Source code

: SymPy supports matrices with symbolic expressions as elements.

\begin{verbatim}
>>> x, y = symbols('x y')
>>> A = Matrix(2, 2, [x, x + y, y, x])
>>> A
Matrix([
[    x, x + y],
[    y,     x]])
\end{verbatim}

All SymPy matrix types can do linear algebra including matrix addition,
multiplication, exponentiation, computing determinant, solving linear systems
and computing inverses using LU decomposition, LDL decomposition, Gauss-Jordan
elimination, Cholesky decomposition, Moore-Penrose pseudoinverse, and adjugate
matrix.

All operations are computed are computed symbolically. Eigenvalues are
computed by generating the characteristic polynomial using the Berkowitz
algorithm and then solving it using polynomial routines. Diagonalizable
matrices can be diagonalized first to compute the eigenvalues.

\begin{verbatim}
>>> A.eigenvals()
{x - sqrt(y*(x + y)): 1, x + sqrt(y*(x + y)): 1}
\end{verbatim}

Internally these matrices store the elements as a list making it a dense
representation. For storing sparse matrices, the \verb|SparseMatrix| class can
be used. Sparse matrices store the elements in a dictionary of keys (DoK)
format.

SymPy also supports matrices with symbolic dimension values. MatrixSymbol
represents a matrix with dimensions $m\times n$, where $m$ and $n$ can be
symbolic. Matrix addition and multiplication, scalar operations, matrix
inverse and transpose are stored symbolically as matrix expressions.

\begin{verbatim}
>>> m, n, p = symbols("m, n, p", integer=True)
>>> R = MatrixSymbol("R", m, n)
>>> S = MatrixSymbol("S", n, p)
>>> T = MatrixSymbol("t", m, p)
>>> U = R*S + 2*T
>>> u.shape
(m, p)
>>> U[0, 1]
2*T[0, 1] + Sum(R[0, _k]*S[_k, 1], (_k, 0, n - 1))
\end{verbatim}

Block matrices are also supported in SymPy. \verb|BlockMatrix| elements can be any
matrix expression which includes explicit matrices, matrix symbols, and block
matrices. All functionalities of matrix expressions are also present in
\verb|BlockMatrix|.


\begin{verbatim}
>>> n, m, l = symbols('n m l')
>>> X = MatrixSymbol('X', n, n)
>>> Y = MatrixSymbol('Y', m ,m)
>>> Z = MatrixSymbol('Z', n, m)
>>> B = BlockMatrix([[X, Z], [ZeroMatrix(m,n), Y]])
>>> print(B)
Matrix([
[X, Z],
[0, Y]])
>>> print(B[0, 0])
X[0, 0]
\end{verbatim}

### GOAL OF THE EXERCISE
Among the records above, find the lines that contain "symbols" and copy every one.

### RESPONSE
>>> x, y = symbols('x y')
>>> m, n, p = symbols("m, n, p", integer=True)
matrix expression which includes explicit matrices, matrix symbols, and block
>>> n, m, l = symbols('n m l')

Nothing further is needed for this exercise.